Gillian L Daly et al. Environ Sci Technol. .

Abstract

Snow scavenging, a seasonal snowpack, and a dynamic water balance are incorporated in a non-steady-state generic multimedia fate model in order to investigate the effect of snow on the magnitude and temporal variability of organic contaminant concentrations in various environmental media. Efficient scavenging of large nonpolar organic vapors and particle-bound organic chemicals by snow can lead to reduced wintertime air concentrations and incorporation in the snowpack. The snow cover functions as a temporary storage reservoir that releases contaminants accumulating over the winter during a short melt period, resulting in temporarily elevated concentrations in air, water, and soil. The intensity of these peaks increases with the length of the snow accumulation period. Organic chemicals of sufficient volatility (log KOA < 9; e.g., light polychlorinated biphenyls) can volatilize from the snowpack, resulting in springtime concentration maxima in the atmosphere. The behavior of fairly water-soluble chemicals during snowmelt depends on their relative affinity for the newly formed liquid water phase and the rapidly diminishing ice surface-quantitatively expressed by their interface-water partition coefficient (KIW). Chemicals with a preference for the dissolved phase (low KIW; e.g., pentachlorophenol) can become enriched in the first meltwater fractions and experience a temporary concentration peak in lakes and rivers.

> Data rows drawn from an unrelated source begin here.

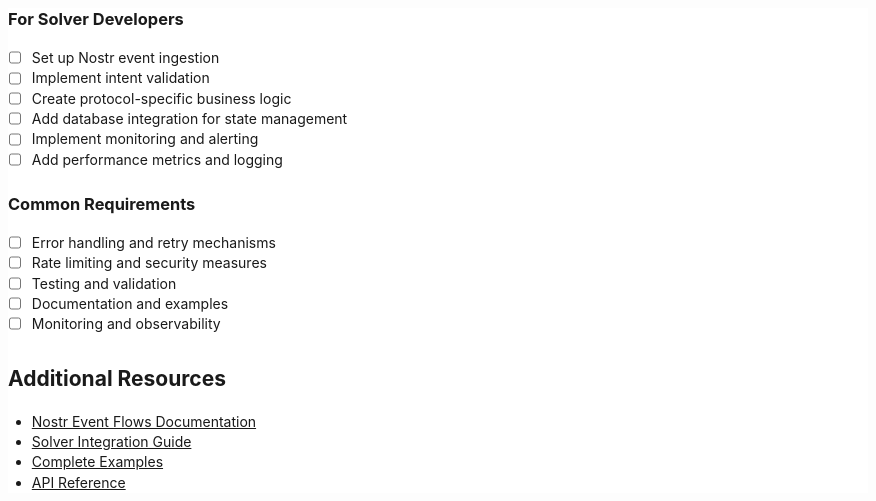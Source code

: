 ### For Solver Developers
- [ ] Set up Nostr event ingestion
- [ ] Implement intent validation
- [ ] Create protocol-specific business logic
- [ ] Add database integration for state management
- [ ] Implement monitoring and alerting
- [ ] Add performance metrics and logging

### Common Requirements
- [ ] Error handling and retry mechanisms
- [ ] Rate limiting and security measures
- [ ] Testing and validation
- [ ] Documentation and examples
- [ ] Monitoring and observability

## Additional Resources

- [Nostr Event Flows Documentation](../../docs/examples/nostr_flows.md)
- [Solver Integration Guide](../../docs/developers/solver-integration.md)
- [Complete Examples](../../examples/)
- [API Reference](../README.md)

Organic chemicals that are neither volatile enough to evaporate from the snowpack nor sufficiently water soluble to dissolve in the meltwater (e.g., polybrominated diphenyl ethers) sorb to the particles in the snowpack. These particles may be sufficiently contaminated to constitute the major input route to the terrestrial environment upon release during snowmelt. Because wintertime deposition to the snowpack may be higher than to a non-snow covered surface, this can result in higher soil concentrations of persistent organic contaminants in the long term. The potential ecotoxicological significance of peak exposures demands a better understanding of the role of snow in the fate of organic contaminants.